─── Task material ───

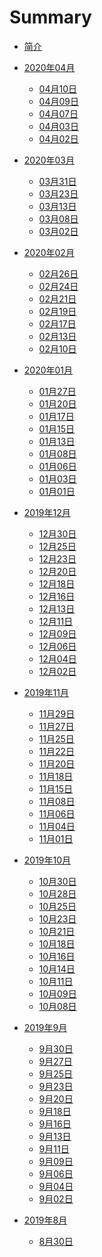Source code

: # Summary

* [简介](README.md)

* [2020年04月]()
  * [04月10日](2020/04/10.md)
  * [04月09日](2020/04/09.md)
  * [04月07日](2020/04/07.md)
  * [04月03日](2020/04/03.md)
  * [04月02日](2020/04/02.md)
* [2020年03月]()
  * [03月31日](2020/03/31.md)
  * [03月23日](2020/03/23.md)
  * [03月13日](2020/03/13.md)
  * [03月08日](2020/03/08.md)
  * [03月02日](2020/03/02.md)
* [2020年02月]()
  * [02月26日](2020/02/26.md)
  * [02月24日](2020/02/24.md)
  * [02月21日](2020/02/21.md)
  * [02月19日](2020/02/19.md)
  * [02月17日](2020/02/17.md)
  * [02月13日](2020/02/13.md)
  * [02月10日](2020/02/10.md)
* [2020年01月]()
  * [01月27日](2020/01/27.md)
  * [01月20日](2020/01/20.md)
  * [01月17日](2020/01/17.md)
  * [01月15日](2020/01/15.md)
  * [01月13日](2020/01/13.md)
  * [01月08日](2020/01/08.md)
  * [01月06日](2020/01/06.md)
  * [01月03日](2020/01/03.md)
  * [01月01日](2020/01/01.md)
* [2019年12月]()
  * [12月30日](2019/12/30.md)
  * [12月25日](2019/12/25.md)
  * [12月23日](2019/12/23.md)
  * [12月20日](2019/12/20.md)
  * [12月18日](2019/12/18.md)
  * [12月16日](2019/12/16.md)
  * [12月13日](2019/12/13.md)
  * [12月11日](2019/12/11.md)
  * [12月09日](2019/12/09.md)
  * [12月06日](2019/12/06.md)
  * [12月04日](2019/12/04.md)
  * [12月02日](2019/12/02.md)
* [2019年11月]()
  * [11月29日](2019/11/29.md)
  * [11月27日](2019/11/27.md)
  * [11月25日](2019/11/25.md)
  * [11月22日](2019/11/22.md)
  * [11月20日](2019/11/20.md)
  * [11月18日](2019/11/18.md)
  * [11月15日](2019/11/15.md)
  * [11月08日](2019/11/08.md)
  * [11月06日](2019/11/06.md)
  * [11月04日](2019/11/04.md)
  * [11月01日](2019/11/01.md)
* [2019年10月]()
  * [10月30日](2019/10/30.md)
  * [10月28日](2019/10/28.md)
  * [10月25日](2019/10/25.md)
  * [10月23日](2019/10/23.md)
  * [10月21日](2019/10/21.md)
  * [10月18日](2019/10/18.md)
  * [10月16日](2019/10/16.md)
  * [10月14日](2019/10/14.md)
  * [10月11日](2019/10/11.md)
  * [10月09日](2019/10/09.md)
  * [10月08日](2019/10/08.md)
* [2019年9月]()
  * [9月30日](2019/09/30.md)
  * [9月27日](2019/09/27.md)
  * [9月25日](2019/09/25.md)
  * [9月23日](2019/09/23.md)
  * [9月20日](2019/09/20.md)
  * [9月18日](2019/09/18.md)
  * [9月16日](2019/09/16.md)
  * [9月13日](2019/09/13.md)
  * [9月11日](2019/09/11.md)
  * [9月09日](2019/09/09.md)
  * [9月06日](2019/09/06.md)
  * [9月04日](2019/09/04.md)
  * [9月02日](2019/09/02.md)
* [2019年8月]()
  * [8月30日](2019/08/30.md)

───

## What you need to do
The records above must be repeated exactly, minus their pictures.

## The answer
Source code

: # Summary

* [简介](README.md)

* [2020年04月]()
  * [04月10日](2020/04/10.md)
  * [04月09日](2020/04/09.md)
  * [04月07日](2020/04/07.md)
  * [04月03日](2020/04/03.md)
  * [04月02日](2020/04/02.md)
* [2020年03月]()
  * [03月31日](2020/03/31.md)
  * [03月23日](2020/03/23.md)
  * [03月13日](2020/03/13.md)
  * [03月08日](2020/03/08.md)
  * [03月02日](2020/03/02.md)
* [2020年02月]()
  * [02月26日](2020/02/26.md)
  * [02月24日](2020/02/24.md)
  * [02月21日](2020/02/21.md)
  * [02月19日](2020/02/19.md)
  * [02月17日](2020/02/17.md)
  * [02月13日](2020/02/13.md)
  * [02月10日](2020/02/10.md)
* [2020年01月]()
  * [01月27日](2020/01/27.md)
  * [01月20日](2020/01/20.md)
  * [01月17日](2020/01/17.md)
  * [01月15日](2020/01/15.md)
  * [01月13日](2020/01/13.md)
  * [01月08日](2020/01/08.md)
  * [01月06日](2020/01/06.md)
  * [01月03日](2020/01/03.md)
  * [01月01日](2020/01/01.md)
* [2019年12月]()
  * [12月30日](2019/12/30.md)
  * [12月25日](2019/12/25.md)
  * [12月23日](2019/12/23.md)
  * [12月20日](2019/12/20.md)
  * [12月18日](2019/12/18.md)
  * [12月16日](2019/12/16.md)
  * [12月13日](2019/12/13.md)
  * [12月11日](2019/12/11.md)
  * [12月09日](2019/12/09.md)
  * [12月06日](2019/12/06.md)
  * [12月04日](2019/12/04.md)
  * [12月02日](2019/12/02.md)
* [2019年11月]()
  * [11月29日](2019/11/29.md)
  * [11月27日](2019/11/27.md)
  * [11月25日](2019/11/25.md)
  * [11月22日](2019/11/22.md)
  * [11月20日](2019/11/20.md)
  * [11月18日](2019/11/18.md)
  * [11月15日](2019/11/15.md)
  * [11月08日](2019/11/08.md)
  * [11月06日](2019/11/06.md)
  * [11月04日](2019/11/04.md)
  * [11月01日](2019/11/01.md)
* [2019年10月]()
  * [10月30日](2019/10/30.md)
  * [10月28日](2019/10/28.md)
  * [10月25日](2019/10/25.md)
  * [10月23日](2019/10/23.md)
  * [10月21日](2019/10/21.md)
  * [10月18日](2019/10/18.md)
  * [10月16日](2019/10/16.md)
  * [10月14日](2019/10/14.md)
  * [10月11日](2019/10/11.md)
  * [10月09日](2019/10/09.md)
  * [10月08日](2019/10/08.md)
* [2019年9月]()
  * [9月30日](2019/09/30.md)
  * [9月27日](2019/09/27.md)
  * [9月25日](2019/09/25.md)
  * [9月23日](2019/09/23.md)
  * [9月20日](2019/09/20.md)
  * [9月18日](2019/09/18.md)
  * [9月16日](2019/09/16.md)
  * [9月13日](2019/09/13.md)
  * [9月11日](2019/09/11.md)
  * [9月09日](2019/09/09.md)
  * [9月06日](2019/09/06.md)
  * [9月04日](2019/09/04.md)
  * [9月02日](2019/09/02.md)
* [2019年8月]()
  * [8月30日](2019/08/30.md)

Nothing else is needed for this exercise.